El extraño personaje se dio la vuelta con decisión, en medio de un revoloteo airoso de la capa morada que le cubría. Al separarse, la luz de la esfera se apagó y su superficie se tornó opaca, gris platino. Él abandonó la sala sin mirar atrás, bajó con paso altivo por unas largas escaleras de caracol y salió al aire libre.

El islote estaba en medio de un océano negro azotado por un viento inclemente. Las olas alborotadas se rompían con bulla contra el anillo de arrecifes que rodeaba el peñón, pero allí se apaciguaban y después llegaban mansas a la orilla pedregosa. La espuma blanca era el único signo de vida marina en la quietud.

Alumbrado por dos lunas soberbias, una blanca y enorme, otra cobriza, el encapuchado bajó la escalinata exterior con poderío, pasando al lado de una esfinge, y continuó adelante sin estremecerse. Unas figuras de humo gris vinieron a su encuentro, le rodearon e hicieron pasillo en torno suyo. Era un ejército de sombras evanescentes, de fumaradas que se desdibujaban y dibujaban con formas cambiantes de fantasmas, que montaban guardia a derecha e izquierda, y alrededor de la torre.

Escoltado por esa guardia incorpórea, el encapuchado llegó hasta el borde mismo de la orilla, donde sus pies casi podían tocar el mar, y se detuvo. Se abrió la capa y una luz proyectada desde su interior iluminó el contorno. Levantó en alto un bastón metálico y pronunció unas frases retumbantes e ininteligibles dirigidas a la noche que sonaron como un mantra. El cabezal esférico del bastón emitió entonces unos haces muy potentes de azul eléctrico y automáticamente la superficie del mar cambió. Se espesó como papilla de metal derretido teñido de tinta negra.

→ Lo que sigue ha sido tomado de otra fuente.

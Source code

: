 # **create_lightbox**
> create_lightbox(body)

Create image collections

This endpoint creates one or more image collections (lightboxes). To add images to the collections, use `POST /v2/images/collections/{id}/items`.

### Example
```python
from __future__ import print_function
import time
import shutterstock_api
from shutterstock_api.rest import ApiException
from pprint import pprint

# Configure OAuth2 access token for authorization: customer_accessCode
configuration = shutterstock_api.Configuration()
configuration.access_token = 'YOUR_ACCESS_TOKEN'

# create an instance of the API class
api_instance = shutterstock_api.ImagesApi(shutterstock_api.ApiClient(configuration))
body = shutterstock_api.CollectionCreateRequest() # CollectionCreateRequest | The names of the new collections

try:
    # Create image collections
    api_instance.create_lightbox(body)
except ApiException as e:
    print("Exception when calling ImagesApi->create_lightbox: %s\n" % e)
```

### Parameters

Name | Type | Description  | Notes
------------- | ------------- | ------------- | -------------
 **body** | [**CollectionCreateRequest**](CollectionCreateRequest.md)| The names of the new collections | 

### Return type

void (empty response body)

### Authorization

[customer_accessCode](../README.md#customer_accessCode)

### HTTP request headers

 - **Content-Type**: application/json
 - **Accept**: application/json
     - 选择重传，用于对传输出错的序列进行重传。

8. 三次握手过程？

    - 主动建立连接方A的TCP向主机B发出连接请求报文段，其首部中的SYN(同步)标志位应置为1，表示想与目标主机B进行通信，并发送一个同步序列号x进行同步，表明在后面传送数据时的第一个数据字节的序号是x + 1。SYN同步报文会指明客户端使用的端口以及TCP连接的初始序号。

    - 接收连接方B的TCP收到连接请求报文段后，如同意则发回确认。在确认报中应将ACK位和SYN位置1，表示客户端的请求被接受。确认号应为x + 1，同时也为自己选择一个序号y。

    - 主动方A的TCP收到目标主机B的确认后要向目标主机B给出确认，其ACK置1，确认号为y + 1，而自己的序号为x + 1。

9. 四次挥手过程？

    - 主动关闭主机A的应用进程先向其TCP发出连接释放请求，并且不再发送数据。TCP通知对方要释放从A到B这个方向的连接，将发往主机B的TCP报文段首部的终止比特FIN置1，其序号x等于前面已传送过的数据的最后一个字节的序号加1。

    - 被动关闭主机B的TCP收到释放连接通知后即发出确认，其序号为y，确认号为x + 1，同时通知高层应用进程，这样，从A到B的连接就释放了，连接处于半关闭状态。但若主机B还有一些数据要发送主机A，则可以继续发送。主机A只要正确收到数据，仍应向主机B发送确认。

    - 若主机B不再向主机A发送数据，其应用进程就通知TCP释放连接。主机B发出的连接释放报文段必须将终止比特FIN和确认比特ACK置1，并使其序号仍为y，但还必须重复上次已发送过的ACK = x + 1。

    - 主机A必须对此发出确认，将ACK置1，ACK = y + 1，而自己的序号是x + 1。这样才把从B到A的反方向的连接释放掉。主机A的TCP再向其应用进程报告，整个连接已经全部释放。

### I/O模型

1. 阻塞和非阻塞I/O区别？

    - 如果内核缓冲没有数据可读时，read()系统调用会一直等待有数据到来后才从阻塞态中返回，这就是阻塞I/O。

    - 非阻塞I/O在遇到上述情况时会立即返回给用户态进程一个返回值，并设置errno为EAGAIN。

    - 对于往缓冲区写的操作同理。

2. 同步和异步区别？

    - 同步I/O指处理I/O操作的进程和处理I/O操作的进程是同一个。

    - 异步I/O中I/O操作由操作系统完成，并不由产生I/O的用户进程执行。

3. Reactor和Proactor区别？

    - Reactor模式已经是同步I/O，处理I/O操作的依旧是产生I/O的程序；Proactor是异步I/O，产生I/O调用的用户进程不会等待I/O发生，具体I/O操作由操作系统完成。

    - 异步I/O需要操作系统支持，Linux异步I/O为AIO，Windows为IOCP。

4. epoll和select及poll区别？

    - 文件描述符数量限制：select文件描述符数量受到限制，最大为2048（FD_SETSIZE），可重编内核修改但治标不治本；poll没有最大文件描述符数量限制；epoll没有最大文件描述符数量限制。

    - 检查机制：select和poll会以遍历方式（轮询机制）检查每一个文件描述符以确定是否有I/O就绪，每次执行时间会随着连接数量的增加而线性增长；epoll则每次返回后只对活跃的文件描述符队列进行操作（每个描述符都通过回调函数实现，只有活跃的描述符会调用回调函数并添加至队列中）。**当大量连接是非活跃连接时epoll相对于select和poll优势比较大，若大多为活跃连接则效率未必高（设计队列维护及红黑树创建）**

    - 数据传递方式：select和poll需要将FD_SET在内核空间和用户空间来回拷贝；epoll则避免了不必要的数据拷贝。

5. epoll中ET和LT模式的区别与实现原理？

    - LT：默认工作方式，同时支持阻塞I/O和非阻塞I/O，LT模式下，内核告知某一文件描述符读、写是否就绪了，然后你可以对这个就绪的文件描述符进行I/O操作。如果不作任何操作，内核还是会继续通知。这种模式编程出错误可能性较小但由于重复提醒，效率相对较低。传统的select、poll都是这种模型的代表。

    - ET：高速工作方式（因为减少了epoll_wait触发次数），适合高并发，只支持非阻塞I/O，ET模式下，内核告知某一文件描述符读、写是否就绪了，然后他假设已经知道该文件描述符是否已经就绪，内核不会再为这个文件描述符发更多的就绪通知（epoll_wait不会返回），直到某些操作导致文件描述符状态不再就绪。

A una orden del encapuchado, se formaron unas ondas circulares que tremolaban serpenteantes y giraban con reflejos de mercurio líquido, lentamente. Las ondas se fueron haciendo más profundas y separadas, conforme la voz se tornaba más imperiosa. Dentro de ese remolino líquido metálico se abrió al fin un pozo y por él salieron unas volutas densas de gris ceniciento muy semejantes a las de los centinelas fantasmas. Las volutas emergían de las profundidades de aquel pozo negro modelando figuras de humo que, poco a poco, fueron ganando cuerpo, hasta adoptar unas formas semihumanas delante del personaje que las había convocado. El agua negra iba resbalando de sus cabezas agachadas al elevarse, luego de sus hombros escurridos, de sus extremidades esqueléticas, de los garfios de sus uñas, hasta dejar unos cuerpos femeninos macabros al descubierto.

A una orden del encapuchado, esos seres tenebrosos despertaron. Levantaron los rostros cadavéricos hacia aquel que les había convocado y desplegaron unas alas polvorientas de polilla nocturna. El mago, adelantando el cabezal metálico del bastón hacia ellos, ordenó con voz cruel:

—¡Traedme a la presa que estoy buscando! ¡Necesito su cuerpo y también su alma!

Las horribles criaturas alzaron el vuelo obedientes y se perdieron en la noche agitando sus alas grises, camino de la tierra de los mortales.